■ **Provided data**
--- START ---

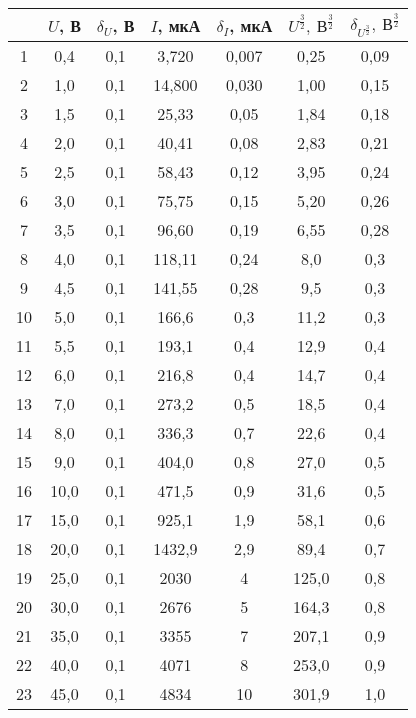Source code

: \begin{table}
\centering
\label{tbl:7}
\begin{tabular}{|c|c|c|c|c|c|c|}
\hline
 & $U$, В & $\delta_U$, В & $I$, мкА & $\delta_I$, мкА & $U^{\frac{3}{2}},\ В^{\frac{3}{2}}$ & $\delta_{U^{\frac{3}{2}}},\ В^{\frac{3}{2}}$ \\
\hline
1 & 0,4 & 0,1 & 3,720 & 0,007 & 0,25 & 0,09 \\
\cline{1-7}
2 & 1,0 & 0,1 & 14,800 & 0,030 & 1,00 & 0,15 \\
\cline{1-7}
3 & 1,5 & 0,1 & 25,33 & 0,05 & 1,84 & 0,18 \\
\cline{1-7}
4 & 2,0 & 0,1 & 40,41 & 0,08 & 2,83 & 0,21 \\
\cline{1-7}
5 & 2,5 & 0,1 & 58,43 & 0,12 & 3,95 & 0,24 \\
\cline{1-7}
6 & 3,0 & 0,1 & 75,75 & 0,15 & 5,20 & 0,26 \\
\cline{1-7}
7 & 3,5 & 0,1 & 96,60 & 0,19 & 6,55 & 0,28 \\
\cline{1-7}
8 & 4,0 & 0,1 & 118,11 & 0,24 & 8,0 & 0,3 \\
\cline{1-7}
9 & 4,5 & 0,1 & 141,55 & 0,28 & 9,5 & 0,3 \\
\cline{1-7}
10 & 5,0 & 0,1 & 166,6 & 0,3 & 11,2 & 0,3 \\
\cline{1-7}
11 & 5,5 & 0,1 & 193,1 & 0,4 & 12,9 & 0,4 \\
\cline{1-7}
12 & 6,0 & 0,1 & 216,8 & 0,4 & 14,7 & 0,4 \\
\cline{1-7}
13 & 7,0 & 0,1 & 273,2 & 0,5 & 18,5 & 0,4 \\
\cline{1-7}
14 & 8,0 & 0,1 & 336,3 & 0,7 & 22,6 & 0,4 \\
\cline{1-7}
15 & 9,0 & 0,1 & 404,0 & 0,8 & 27,0 & 0,5 \\
\cline{1-7}
16 & 10,0 & 0,1 & 471,5 & 0,9 & 31,6 & 0,5 \\
\cline{1-7}
17 & 15,0 & 0,1 & 925,1 & 1,9 & 58,1 & 0,6 \\
\cline{1-7}
18 & 20,0 & 0,1 & 1432,9 & 2,9 & 89,4 & 0,7 \\
\cline{1-7}
19 & 25,0 & 0,1 & 2030 & 4 & 125,0 & 0,8 \\
\cline{1-7}
20 & 30,0 & 0,1 & 2676 & 5 & 164,3 & 0,8 \\
\cline{1-7}
21 & 35,0 & 0,1 & 3355 & 7 & 207,1 & 0,9 \\
\cline{1-7}
22 & 40,0 & 0,1 & 4071 & 8 & 253,0 & 0,9 \\
\cline{1-7}
23 & 45,0 & 0,1 & 4834 & 10 & 301,9 & 1,0 \\
\cline{1-7}
\hline
\end{tabular}
\end{table}

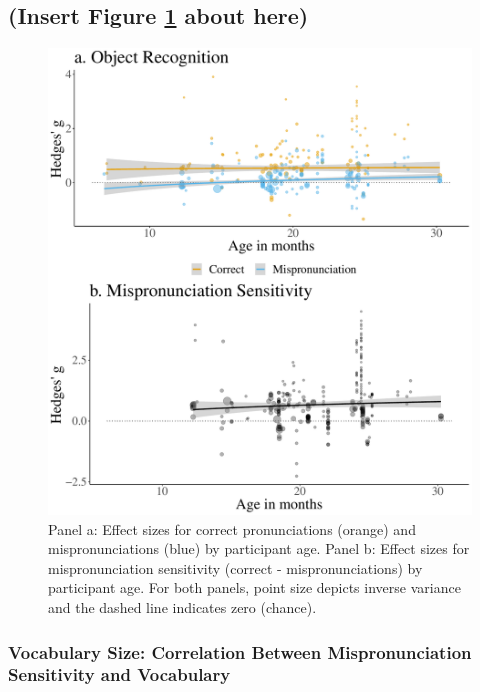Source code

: \documentclass[man]{apa6}
\begin{document}
\hypertarget{insert-figure-reffigplotmpeffect-about-here}{%
\subsection{(Insert Figure \ref{fig:PlotMPEffect} about here)}\label{insert-figure-reffigplotmpeffect-about-here}}

\begin{figure}
\centering
\includegraphics{VonHolzenBergmann_MPMetaAnalysis_files/figure-latex/PlotMPEffect-1.pdf}
\caption{\label{fig:PlotMPEffect}Panel a: Effect sizes for correct pronunciations (orange) and mispronunciations (blue) by participant age. Panel b: Effect sizes for mispronunciation sensitivity (correct - mispronunciations) by participant age. For both panels, point size depicts inverse variance and the dashed line indicates zero (chance).}
\end{figure}

\hypertarget{vocabulary-size-correlation-between-mispronunciation-sensitivity-and-vocabulary}{%
\subsubsection{Vocabulary Size: Correlation Between Mispronunciation Sensitivity and Vocabulary}\label{vocabulary-size-correlation-between-mispronunciation-sensitivity-and-vocabulary}}
\end{document}
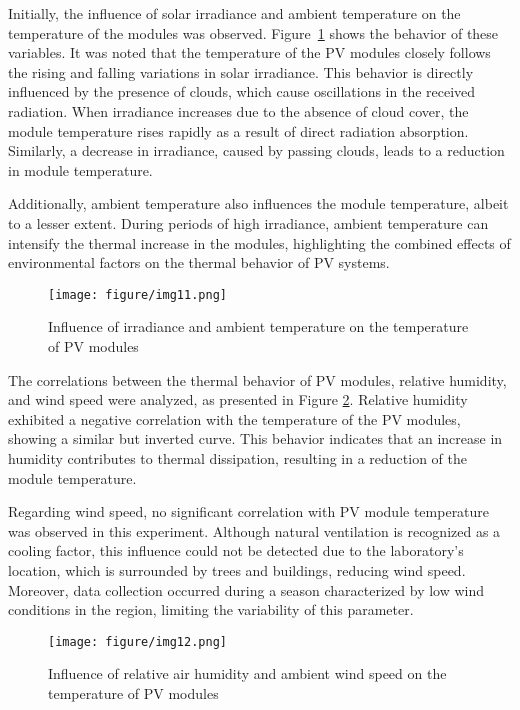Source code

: \documentclass{ieeeaccess}
\begin{document}

Initially, the influence of solar irradiance and ambient temperature on the temperature of the modules was observed. Figure~\ref{fig:temp_irradiancia} shows the behavior of these variables. It was noted that the temperature of the PV modules closely follows the rising and falling variations in solar irradiance. This behavior is directly influenced by the presence of clouds, which cause oscillations in the received radiation. When irradiance increases due to the absence of cloud cover, the module temperature rises rapidly as a result of direct radiation absorption. Similarly, a decrease in irradiance, caused by passing clouds, leads to a reduction in module temperature.

Additionally, ambient temperature also influences the module temperature, albeit to a lesser extent. During periods of high irradiance, ambient temperature can intensify the thermal increase in the modules, highlighting the combined effects of environmental factors on the thermal behavior of PV systems.



\begin{figure}[h]
    \centering
    \texttt{[image: figure/img11.png]}
    \caption{Influence of irradiance and ambient temperature on the temperature of PV modules}
    \label{fig:temp_irradiancia}
\end{figure}


The correlations between the thermal behavior of PV modules, relative humidity, and wind speed were analyzed, as presented in Figure \ref{fig:umidade_vento}. Relative humidity exhibited a negative correlation with the temperature of the PV modules, showing a similar but inverted curve. This behavior indicates that an increase in humidity contributes to thermal dissipation, resulting in a reduction of the module temperature.

Regarding wind speed, no significant correlation with PV module temperature was observed in this experiment. Although natural ventilation is recognized as a cooling factor, this influence could not be detected due to the laboratory's location, which is surrounded by trees and buildings, reducing wind speed. Moreover, data collection occurred during a season characterized by low wind conditions in the region, limiting the variability of this parameter.


\begin{figure}[h]
    \centering
    \texttt{[image: figure/img12.png]}
    \caption{Influence of relative air humidity and ambient wind speed on the temperature of PV modules}
    \label{fig:umidade_vento}
\end{figure}
\end{document}
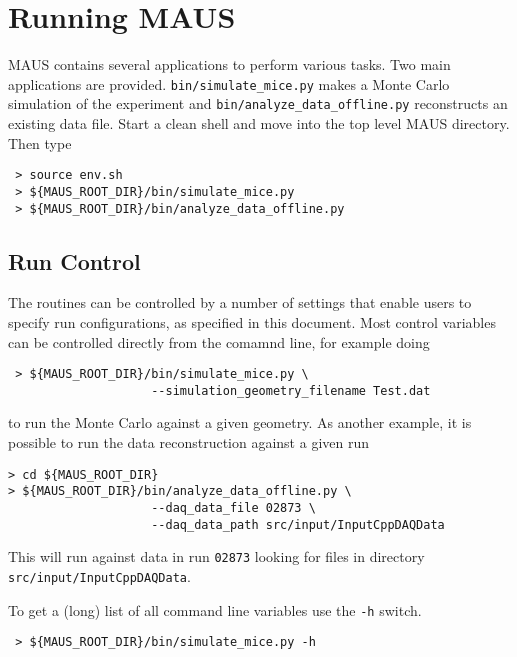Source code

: \section{Running MAUS}
MAUS contains several applications to perform various tasks. Two main applications are provided. \verb|bin/simulate_mice.py| makes a Monte Carlo simulation of the experiment and \verb|bin/analyze_data_offline.py| reconstructs an existing data file. Start a clean shell and move into the top level MAUS directory. Then type
\begin{verbatim}
 > source env.sh
 > ${MAUS_ROOT_DIR}/bin/simulate_mice.py
 > ${MAUS_ROOT_DIR}/bin/analyze_data_offline.py
\end{verbatim}

\subsection{Run Control}
The routines can be controlled by a number of settings that enable users to specify run configurations, as specified in this document. Most control variables can be controlled directly from the comamnd line, for example doing
\begin{verbatim}
 > ${MAUS_ROOT_DIR}/bin/simulate_mice.py \
                    --simulation_geometry_filename Test.dat
\end{verbatim}
to run the Monte Carlo against a given geometry. As another example, it is possible to run the data reconstruction against a given run
\begin{verbatim}
> cd ${MAUS_ROOT_DIR} 
> ${MAUS_ROOT_DIR}/bin/analyze_data_offline.py \
                    --daq_data_file 02873 \
                    --daq_data_path src/input/InputCppDAQData
\end{verbatim}
This will run against data in run \verb|02873| looking for files in directory \verb|src/input/InputCppDAQData|.

To get a (long) list of all command line variables use the \verb|-h| switch.
\begin{verbatim}
 > ${MAUS_ROOT_DIR}/bin/simulate_mice.py -h
\end{verbatim}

--- END ---

Tell how many lines in the entries contain the string "image". Give the number and nothing more.

■ **Your solution**
2